No doubt you will know, and be as horrified as I was to have discovered, that Rigby and Peller, knicker suppliers to Her Majesty The Queen, have lost their Royal Warrant.

They are also the suppliers of my own smallclothes, as regular readers might recall.

I have been profoundly shocked by Her Majesty’s withdrawal of her custom, which appears to have been because her own bra fitter has published a book, Revealing All, called Storm In A D Cup.

How she could have done such an unspeakably dreadful thing is completely beyond me. The Queen’s relationship with her underwear, as far as I can see, is entirely her own business, and not at all the sort of thing that should be revealed to the nation, in any sense of the word.

Therefore, in solidarity with our dear Queen, I have decided to withdraw my own custom from them. In any case, if Number Two Daughter does, in the end, decide to marry Prince Harry, I would not want the lady who fits my underwear to be ringing up the Daily Mail with details of my spare tyre or remarks about the frequency of my armpit-shaving activities.
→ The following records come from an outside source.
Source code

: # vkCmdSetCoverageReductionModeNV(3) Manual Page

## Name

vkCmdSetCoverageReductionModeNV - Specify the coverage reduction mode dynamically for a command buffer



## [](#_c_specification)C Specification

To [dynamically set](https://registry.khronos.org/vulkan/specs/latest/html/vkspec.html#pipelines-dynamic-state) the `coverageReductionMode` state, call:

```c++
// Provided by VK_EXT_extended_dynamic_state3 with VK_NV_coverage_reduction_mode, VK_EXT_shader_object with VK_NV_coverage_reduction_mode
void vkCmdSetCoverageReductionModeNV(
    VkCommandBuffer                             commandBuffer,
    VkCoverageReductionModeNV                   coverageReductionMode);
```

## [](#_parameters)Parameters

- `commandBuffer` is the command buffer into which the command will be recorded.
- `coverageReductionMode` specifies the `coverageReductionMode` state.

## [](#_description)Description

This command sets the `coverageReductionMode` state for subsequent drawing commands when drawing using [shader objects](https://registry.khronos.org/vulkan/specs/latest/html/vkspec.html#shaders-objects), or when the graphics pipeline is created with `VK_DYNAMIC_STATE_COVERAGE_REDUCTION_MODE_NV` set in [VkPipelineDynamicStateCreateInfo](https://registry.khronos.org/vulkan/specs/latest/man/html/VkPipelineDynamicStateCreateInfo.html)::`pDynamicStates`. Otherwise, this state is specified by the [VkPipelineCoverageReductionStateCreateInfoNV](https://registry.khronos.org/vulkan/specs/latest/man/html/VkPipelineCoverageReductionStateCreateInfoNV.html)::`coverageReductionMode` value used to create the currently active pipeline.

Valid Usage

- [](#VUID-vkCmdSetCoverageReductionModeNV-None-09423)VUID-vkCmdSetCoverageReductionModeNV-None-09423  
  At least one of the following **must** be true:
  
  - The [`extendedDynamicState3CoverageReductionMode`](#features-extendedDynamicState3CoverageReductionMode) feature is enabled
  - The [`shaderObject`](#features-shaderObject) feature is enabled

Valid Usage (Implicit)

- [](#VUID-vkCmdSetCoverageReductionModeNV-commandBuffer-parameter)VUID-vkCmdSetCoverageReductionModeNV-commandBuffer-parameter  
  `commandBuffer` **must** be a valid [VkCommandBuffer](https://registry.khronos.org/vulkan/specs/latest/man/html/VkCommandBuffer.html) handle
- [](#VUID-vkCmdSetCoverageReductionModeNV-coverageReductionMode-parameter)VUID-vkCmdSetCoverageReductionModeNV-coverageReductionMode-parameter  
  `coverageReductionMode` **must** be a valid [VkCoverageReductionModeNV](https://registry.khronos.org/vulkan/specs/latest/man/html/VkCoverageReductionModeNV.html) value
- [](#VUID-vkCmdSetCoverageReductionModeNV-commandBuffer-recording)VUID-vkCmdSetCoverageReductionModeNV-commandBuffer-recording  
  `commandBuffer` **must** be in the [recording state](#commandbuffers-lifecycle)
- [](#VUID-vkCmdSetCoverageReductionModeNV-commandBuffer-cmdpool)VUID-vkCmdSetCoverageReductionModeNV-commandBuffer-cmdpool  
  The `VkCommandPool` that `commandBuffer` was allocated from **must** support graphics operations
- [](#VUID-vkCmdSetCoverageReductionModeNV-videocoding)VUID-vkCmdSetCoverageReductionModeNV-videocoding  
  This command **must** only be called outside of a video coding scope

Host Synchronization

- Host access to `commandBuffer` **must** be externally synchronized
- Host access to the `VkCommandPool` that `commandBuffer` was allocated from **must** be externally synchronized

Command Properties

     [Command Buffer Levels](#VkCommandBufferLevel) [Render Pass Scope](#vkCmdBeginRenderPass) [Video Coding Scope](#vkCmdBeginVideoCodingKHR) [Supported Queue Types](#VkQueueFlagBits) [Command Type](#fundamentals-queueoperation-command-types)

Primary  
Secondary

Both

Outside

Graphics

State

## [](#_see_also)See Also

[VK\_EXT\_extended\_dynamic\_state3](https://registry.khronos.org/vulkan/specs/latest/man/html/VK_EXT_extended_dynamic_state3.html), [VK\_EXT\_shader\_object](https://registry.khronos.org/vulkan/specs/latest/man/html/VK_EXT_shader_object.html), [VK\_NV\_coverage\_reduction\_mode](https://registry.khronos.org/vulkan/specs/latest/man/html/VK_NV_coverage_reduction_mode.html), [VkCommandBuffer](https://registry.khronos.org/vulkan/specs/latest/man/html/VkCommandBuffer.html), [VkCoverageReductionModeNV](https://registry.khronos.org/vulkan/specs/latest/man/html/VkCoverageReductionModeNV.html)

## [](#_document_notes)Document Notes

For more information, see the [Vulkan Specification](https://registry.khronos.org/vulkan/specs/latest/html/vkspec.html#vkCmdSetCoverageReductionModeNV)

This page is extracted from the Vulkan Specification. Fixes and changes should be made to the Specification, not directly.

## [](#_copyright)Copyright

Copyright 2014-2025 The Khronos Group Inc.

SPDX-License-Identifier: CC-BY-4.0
This boycott is not an entirely disastrous activity, since there are one or two other shops who sell the brands of underwear that I favour. The thing is that I have got absolutely no idea what it all is.

I do not actually know what size I am, as such vulgar and potentially unflattering discussions are not in the remit of the charming and once reliably discreet staff of Rigby and Peller. They do not even measure you. Your dignity is preserved by the expertise of the staff, who eye you up as you come through the door, and then whilst you are drinking your welcome glass of Prosecco, produce various pieces of underwear that they have decided will be the very best fit.
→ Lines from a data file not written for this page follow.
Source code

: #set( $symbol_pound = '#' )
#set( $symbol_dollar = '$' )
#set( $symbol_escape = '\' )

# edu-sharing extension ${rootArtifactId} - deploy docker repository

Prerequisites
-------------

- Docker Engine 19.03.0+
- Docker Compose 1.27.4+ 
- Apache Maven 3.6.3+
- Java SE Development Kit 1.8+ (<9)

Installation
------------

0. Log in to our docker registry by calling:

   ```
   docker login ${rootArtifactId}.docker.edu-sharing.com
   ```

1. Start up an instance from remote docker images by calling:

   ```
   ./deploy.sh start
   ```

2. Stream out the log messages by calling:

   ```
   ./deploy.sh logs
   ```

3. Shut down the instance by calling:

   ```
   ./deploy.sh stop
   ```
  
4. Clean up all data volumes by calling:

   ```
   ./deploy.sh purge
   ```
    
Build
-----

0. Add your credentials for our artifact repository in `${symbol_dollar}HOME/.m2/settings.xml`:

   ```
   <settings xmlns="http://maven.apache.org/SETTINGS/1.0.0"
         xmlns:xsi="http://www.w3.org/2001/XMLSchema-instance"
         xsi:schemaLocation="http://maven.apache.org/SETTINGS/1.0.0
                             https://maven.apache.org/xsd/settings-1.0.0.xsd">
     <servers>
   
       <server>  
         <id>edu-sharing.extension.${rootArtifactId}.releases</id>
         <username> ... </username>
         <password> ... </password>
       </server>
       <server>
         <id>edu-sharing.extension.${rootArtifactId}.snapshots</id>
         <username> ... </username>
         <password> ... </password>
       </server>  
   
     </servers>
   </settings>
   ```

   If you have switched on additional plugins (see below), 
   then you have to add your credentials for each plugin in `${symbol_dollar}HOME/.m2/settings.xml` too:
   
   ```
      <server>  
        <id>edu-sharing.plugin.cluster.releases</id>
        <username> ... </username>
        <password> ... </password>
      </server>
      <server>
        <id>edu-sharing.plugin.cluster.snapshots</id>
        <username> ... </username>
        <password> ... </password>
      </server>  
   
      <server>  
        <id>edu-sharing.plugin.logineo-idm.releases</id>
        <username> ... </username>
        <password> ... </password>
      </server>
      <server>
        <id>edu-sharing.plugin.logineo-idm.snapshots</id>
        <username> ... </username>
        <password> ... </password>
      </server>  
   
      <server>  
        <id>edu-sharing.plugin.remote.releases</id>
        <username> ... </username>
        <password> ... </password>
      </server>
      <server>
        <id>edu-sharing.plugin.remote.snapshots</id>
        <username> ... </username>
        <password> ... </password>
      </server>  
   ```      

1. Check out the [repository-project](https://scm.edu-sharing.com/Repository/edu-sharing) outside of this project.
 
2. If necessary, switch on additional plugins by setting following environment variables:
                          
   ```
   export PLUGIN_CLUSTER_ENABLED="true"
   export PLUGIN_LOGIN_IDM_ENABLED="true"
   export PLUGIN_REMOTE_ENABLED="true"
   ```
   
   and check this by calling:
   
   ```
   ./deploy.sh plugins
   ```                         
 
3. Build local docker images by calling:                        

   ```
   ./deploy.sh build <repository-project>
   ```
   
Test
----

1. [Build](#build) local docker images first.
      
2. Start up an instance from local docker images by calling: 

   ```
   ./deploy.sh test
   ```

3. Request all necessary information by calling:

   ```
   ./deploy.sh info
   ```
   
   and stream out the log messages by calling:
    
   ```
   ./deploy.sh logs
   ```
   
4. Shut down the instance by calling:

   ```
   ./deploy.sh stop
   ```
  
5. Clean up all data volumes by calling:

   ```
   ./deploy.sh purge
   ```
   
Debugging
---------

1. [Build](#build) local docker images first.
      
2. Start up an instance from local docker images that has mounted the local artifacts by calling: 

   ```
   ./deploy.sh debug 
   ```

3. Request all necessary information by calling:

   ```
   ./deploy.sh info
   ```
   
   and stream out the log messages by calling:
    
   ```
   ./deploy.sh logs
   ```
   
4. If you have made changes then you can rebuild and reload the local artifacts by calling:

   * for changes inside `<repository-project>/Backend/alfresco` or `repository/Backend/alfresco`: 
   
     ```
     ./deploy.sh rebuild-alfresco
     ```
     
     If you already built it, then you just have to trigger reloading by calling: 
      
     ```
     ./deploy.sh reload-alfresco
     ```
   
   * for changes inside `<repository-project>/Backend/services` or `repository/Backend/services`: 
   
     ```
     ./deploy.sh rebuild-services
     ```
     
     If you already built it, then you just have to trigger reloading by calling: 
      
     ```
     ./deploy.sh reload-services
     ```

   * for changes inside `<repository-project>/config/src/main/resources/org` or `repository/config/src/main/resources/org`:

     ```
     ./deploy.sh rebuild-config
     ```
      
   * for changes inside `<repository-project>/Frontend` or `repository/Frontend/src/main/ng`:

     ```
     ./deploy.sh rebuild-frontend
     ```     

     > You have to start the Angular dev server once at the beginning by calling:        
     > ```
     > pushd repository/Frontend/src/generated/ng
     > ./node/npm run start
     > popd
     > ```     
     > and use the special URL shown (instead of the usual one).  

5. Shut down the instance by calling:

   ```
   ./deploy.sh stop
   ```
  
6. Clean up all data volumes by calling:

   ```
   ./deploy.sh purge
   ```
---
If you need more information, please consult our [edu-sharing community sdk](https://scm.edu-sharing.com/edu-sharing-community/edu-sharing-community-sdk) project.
Then they get your husband drunk whilst you try it all on, and when you have decided which things make you look marginally thinner, and he has become cross-eyed with trying to choose between pink gingham and black lace, they encourage him to get his credit card out.

This is not an activity to be undertaken on a tight budget.

It might be that it is not an activity in which I will ever indulge again.

I feel sad about this, but would like to stand by the Queen.

I am going to have to telephone them, and ask them for my size and a list of the things that I like best. It is peculiar to think that the Queen will have had to do this as well.

I am sad about this today. I will have to find another knicker shop now.

Fortunately I am not in need of new underwear just at the moment, which is just as well as we are not earning very much money. I am on the taxi rank and it feels a bit like being the last person alive just before the first zombie shuffles around the corner.

We emptied the trailer of firewood this morning, and stacked it all safely under cover in the wood sheds, which was wonderful. Mark refilled the trailer today, for me to empty in the morning. We have now got enough wood now to keep us going for some considerable time, and also to keep the house beautifully warm if the forecast snow turns up next week. I can hardly describe what a relief that is.

I bathed the dogs whilst he was collecting firewood, because they smelled vile, and then cleaned the bathroom. This is a natural segue in occupations. In the end I came out to work.

I have had a swim, and sent a photograph to Number One Son-In-Law, who needs one for Ritalin Boy to take to school. They are studying family trees and wanted a picture of a grandparent to stick on the display on the wall.

I have attached my chosen picture at the top, because it is one of my favourites. I feel it captures something of my Inner Self.

You have seen it before but I have added it again anyway.